#### TASK REQUIREMENTS:
All that is needed is every line of the listing below that has "andrepolischuk".

↓

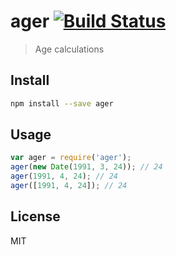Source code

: # ager [![Build Status][travis-image]][travis-url]

> Age calculations

## Install

```sh
npm install --save ager
```

## Usage

```js
var ager = require('ager');
ager(new Date(1991, 3, 24)); // 24
ager(1991, 4, 24); // 24
ager([1991, 4, 24]); // 24
```

## License

MIT

[travis-url]: https://travis-ci.org/andrepolischuk/ager
[travis-image]: https://travis-ci.org/andrepolischuk/ager.svg?branch=master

↑

#### SOLVED PROBLEM:
[travis-url]: https://travis-ci.org/andrepolischuk/ager
[travis-image]: https://travis-ci.org/andrepolischuk/ager.svg?branch=master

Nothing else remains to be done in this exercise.